Given entries
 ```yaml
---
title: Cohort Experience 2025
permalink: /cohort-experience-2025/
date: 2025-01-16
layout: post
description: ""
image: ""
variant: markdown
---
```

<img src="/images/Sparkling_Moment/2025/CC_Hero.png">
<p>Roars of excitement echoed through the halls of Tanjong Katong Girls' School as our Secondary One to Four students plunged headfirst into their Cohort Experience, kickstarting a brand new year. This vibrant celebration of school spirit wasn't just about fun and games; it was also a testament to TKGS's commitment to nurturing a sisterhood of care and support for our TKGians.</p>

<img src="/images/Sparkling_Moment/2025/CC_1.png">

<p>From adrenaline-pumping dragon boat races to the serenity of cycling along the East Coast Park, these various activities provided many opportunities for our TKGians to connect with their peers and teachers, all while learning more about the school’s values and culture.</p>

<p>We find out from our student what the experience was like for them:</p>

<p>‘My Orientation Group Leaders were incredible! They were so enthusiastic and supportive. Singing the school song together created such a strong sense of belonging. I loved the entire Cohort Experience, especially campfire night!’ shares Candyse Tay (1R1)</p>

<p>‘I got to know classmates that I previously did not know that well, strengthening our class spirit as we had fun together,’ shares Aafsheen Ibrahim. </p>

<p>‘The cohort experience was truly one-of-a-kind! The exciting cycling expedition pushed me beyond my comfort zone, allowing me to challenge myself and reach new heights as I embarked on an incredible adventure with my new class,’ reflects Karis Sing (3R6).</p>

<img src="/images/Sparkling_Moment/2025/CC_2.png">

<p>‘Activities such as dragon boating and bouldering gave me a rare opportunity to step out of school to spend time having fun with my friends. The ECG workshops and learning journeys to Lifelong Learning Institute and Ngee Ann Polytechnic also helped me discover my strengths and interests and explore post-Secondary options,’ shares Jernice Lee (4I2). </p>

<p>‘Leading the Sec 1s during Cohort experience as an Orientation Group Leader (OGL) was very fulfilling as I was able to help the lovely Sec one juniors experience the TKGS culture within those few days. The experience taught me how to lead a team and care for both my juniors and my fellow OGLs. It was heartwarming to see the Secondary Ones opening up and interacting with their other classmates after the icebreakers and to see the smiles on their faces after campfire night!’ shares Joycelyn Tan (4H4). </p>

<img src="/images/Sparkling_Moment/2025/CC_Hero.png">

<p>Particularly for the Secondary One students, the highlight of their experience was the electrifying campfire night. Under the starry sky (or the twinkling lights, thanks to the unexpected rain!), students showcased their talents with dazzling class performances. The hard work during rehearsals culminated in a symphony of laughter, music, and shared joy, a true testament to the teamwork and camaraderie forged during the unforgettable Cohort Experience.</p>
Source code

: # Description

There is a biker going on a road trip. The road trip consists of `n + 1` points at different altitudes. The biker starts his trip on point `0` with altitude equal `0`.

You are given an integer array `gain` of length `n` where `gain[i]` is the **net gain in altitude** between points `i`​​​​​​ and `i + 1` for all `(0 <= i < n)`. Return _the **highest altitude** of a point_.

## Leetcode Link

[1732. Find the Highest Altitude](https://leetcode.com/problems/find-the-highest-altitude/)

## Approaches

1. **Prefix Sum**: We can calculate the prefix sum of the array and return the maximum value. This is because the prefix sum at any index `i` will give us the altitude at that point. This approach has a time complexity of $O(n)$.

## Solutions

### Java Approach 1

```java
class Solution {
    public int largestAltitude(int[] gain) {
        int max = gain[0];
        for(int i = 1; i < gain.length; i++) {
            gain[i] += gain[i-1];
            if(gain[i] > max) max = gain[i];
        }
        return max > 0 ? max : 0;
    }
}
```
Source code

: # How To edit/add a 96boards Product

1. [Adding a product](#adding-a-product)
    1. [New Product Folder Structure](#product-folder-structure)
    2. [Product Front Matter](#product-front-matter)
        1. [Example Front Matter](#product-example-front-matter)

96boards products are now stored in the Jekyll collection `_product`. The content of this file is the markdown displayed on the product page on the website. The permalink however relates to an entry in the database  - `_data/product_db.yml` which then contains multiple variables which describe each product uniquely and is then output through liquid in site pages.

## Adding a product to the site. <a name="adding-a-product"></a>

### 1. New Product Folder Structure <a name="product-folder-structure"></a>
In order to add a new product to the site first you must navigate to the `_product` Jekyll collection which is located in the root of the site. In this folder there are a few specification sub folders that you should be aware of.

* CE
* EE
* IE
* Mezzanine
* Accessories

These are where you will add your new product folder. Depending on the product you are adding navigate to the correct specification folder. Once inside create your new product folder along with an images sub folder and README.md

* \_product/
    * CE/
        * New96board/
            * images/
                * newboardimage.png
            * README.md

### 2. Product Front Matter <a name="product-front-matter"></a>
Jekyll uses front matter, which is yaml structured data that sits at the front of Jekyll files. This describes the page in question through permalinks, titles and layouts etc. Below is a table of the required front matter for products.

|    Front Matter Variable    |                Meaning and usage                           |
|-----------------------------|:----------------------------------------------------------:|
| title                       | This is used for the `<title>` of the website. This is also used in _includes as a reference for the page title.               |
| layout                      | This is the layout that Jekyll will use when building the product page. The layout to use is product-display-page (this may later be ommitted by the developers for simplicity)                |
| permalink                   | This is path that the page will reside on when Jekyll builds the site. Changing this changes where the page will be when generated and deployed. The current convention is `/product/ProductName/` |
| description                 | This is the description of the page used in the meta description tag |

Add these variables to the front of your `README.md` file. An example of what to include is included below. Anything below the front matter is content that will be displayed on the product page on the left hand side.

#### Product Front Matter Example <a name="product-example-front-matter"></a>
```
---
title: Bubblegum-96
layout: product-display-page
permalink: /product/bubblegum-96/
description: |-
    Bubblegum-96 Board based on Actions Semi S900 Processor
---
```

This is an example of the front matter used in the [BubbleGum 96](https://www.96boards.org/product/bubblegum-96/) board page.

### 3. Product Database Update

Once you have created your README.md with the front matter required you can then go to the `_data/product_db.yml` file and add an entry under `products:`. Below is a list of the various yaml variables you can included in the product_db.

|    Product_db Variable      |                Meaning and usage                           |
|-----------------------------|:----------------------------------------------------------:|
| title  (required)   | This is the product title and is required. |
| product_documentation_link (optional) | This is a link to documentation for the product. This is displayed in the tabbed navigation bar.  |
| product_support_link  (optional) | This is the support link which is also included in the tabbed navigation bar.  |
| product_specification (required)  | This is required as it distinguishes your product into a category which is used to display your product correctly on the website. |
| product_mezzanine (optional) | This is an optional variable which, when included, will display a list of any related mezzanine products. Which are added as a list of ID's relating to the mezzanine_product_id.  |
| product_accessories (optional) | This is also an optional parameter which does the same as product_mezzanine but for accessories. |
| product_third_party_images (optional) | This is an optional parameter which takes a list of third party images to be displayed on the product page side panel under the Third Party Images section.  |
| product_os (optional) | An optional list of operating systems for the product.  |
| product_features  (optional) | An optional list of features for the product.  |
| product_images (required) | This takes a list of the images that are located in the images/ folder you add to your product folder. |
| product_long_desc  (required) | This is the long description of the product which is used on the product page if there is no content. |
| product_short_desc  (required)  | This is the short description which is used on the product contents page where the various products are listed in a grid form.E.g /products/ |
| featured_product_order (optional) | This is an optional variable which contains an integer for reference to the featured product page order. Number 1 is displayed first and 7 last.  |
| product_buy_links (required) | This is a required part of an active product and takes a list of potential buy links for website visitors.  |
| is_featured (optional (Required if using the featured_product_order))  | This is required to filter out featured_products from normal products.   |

==

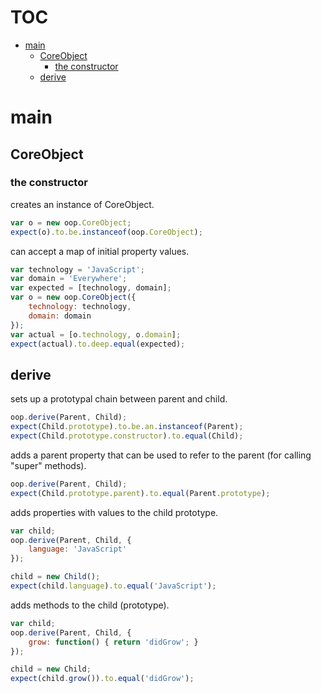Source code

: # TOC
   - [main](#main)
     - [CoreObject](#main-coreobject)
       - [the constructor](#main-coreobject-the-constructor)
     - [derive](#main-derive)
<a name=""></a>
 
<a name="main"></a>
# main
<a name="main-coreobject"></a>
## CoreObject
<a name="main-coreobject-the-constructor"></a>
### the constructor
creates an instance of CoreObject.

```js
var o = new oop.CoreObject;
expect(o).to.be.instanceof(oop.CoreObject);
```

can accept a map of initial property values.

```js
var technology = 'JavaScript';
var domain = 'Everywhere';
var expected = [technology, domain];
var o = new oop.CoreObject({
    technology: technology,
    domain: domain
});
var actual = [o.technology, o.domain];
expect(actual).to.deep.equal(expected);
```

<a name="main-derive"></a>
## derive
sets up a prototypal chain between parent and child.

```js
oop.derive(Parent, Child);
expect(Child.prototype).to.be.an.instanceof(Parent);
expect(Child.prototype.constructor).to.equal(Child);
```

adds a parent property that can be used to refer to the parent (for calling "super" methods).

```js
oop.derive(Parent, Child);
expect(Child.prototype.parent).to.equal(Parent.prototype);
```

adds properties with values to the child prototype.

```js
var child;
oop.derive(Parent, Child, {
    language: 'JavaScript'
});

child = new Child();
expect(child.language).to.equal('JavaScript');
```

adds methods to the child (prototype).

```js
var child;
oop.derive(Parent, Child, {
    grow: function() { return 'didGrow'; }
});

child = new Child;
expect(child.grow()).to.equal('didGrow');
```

Action item
Copy out all the lines of the records that include "together".

Solution for this problem
<p>‘My Orientation Group Leaders were incredible! They were so enthusiastic and supportive. Singing the school song together created such a strong sense of belonging. I loved the entire Cohort Experience, especially campfire night!’ shares Candyse Tay (1R1)</p>
<p>‘I got to know classmates that I previously did not know that well, strengthening our class spirit as we had fun together,’ shares Aafsheen Ibrahim. </p>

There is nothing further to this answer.